(UPDATE) JOHNSON CITY, Tenn. (WJHL)– Johnson City officials confirmed with News Channel 11 the Public Works department removed the mysterious monolith in King Commons Park Monday afternoon.
In an e-mail Monday afternoon, Johnson City officials said the following:
“While the City of Johnson City appreciates the level of interest that the monolith in King Commons has generated, it was removed this afternoon in order to protect the integrity of our parks and public art program. We have a process for the approval and installation of public art and pieces that are not vetted through that process are not allowable.”
JOHNSON CITY, Tenn. (WJHL) – Johnson City has its very own unexplained monolith — part of a two-month old global trend.
The 10-foot high stainless steel piece is near the north end of King Commons Park, planted in the grass. On a chilly Monday morning it gleamed above Larry Thacker, a resident who walks in the park and downtown on a regular basis.
“Like lots of folks, on the internet I’d seen one, first out in the Utah desert,” Thacker said. “I’m fascinated with the phenomenon.
That made his Monday morning walk quite a treat.

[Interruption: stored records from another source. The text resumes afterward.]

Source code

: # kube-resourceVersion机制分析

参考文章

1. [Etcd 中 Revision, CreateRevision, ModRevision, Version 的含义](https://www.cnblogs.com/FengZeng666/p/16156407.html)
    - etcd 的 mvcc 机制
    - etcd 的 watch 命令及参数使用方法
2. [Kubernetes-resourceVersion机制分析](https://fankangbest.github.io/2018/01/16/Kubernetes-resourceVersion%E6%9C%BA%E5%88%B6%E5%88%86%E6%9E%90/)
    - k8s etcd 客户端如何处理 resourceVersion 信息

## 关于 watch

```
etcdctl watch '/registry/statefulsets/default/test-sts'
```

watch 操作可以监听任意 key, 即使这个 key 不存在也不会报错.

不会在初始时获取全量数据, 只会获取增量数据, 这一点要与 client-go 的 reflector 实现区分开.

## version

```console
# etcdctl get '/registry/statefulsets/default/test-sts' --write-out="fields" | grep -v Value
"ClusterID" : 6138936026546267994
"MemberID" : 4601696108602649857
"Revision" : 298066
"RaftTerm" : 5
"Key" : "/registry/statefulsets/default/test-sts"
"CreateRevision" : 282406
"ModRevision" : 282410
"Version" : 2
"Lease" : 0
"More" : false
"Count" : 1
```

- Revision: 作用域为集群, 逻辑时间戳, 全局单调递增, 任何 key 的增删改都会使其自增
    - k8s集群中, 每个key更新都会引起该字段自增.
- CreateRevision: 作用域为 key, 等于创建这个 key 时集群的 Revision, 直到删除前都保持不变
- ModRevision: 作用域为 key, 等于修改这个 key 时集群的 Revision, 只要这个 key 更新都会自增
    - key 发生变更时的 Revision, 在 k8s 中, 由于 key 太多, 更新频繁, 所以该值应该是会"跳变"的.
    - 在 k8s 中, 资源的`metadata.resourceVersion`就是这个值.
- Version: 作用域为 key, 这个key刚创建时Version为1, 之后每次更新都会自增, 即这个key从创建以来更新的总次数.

“When I came around the corner it was shining in the sun and here it was, Johnson City’s very own,” Thacker said. “I wondered if eventually somebody would put one out here.”
Zach Bush lives adjacent to the park and said he saw the placement from across the park. It was around 3:30 a.m. New Year’s morning, he said, when a vehicle drove up, about five people wearing all black, got out and quickly installed the guerrilla artwork.

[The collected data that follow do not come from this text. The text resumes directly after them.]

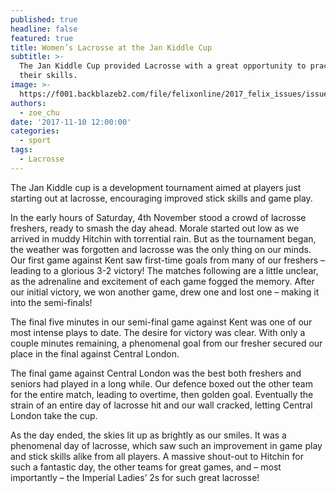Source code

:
 ```yaml
---
published: true
headline: false
featured: true
title: Women’s Lacrosse at the Jan Kiddle Cup
subtitle: >-
  The Jan Kiddle Cup provided Lacrosse with a great opportunity to practice
  their skills.
image: >-
  https://f001.backblazeb2.com/file/felixonline/2017_felix_issues/issue_1675/1675_sports_LAX2.jpg
authors:
  - zoe_chu
date: '2017-11-10 12:00:00'
categories:
  - sport
tags:
  - Lacrosse
---
```

The Jan Kiddle cup is a development tournament aimed at players just starting out at lacrosse, encouraging improved stick skills and game play.

In the early hours of Saturday, 4th November stood a crowd of lacrosse freshers, ready to smash the day ahead. Morale started out low as we arrived in muddy Hitchin with torrential rain. But as the tournament began, the weather was forgotten and lacrosse was the only thing on our minds. Our first game against Kent saw first-time goals from many of our freshers – leading to a glorious 3-2 victory! The matches following are a little unclear, as the adrenaline and excitement of each game fogged the memory. After our initial victory, we won another game, drew one and lost one – making it into the semi-finals!

The final five minutes in our semi-final game against Kent was one of our most intense plays to date. The desire for victory was clear. With only a couple minutes remaining, a phenomenal goal from our fresher secured our place in the final against Central London.

The final game against Central London was the best both freshers and seniors had played in a long while. Our defence boxed out the other team for the entire match, leading to overtime, then golden goal. Eventually the strain of an entire day of lacrosse hit and our wall cracked, letting Central London take the cup.

As the day ended, the skies lit up as brightly as our smiles. It was a phenomenal day of lacrosse, which saw such an improvement in game play and stick skills alike from all players. A massive shout-out to Hitchin for such a fantastic day, the other teams for great games, and – most importantly – the Imperial Ladies’ 2s for such great lacrosse!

Thacker is a fan of the city’s public art installations and said even though the three-sided monolith is unauthorized, he hopes the city will consider letting it be.
“As opposed to over in Founders Park there’s not a lot of public art over on this side. I think this would be a great way to start some. I would hope they wouldn’t come get it and take it away.”
News Channel 11 reached out to the City of Johnson City Monday morning and is waiting for a response about the park’s newest addition.
For his part, Thacker’s all for the whimsy and self-interpretation of art and said he thinks the monolith movement is especially valuable right now.
“It’s about curiosity, it’s about self-interpretation, and with what’s going on in the world right now with the pandemic, anything that threads together some sort of international curiosity I think is healthy,” Thacker said.
“So I would like for it to stay and I think that would be a very simple thing to do.”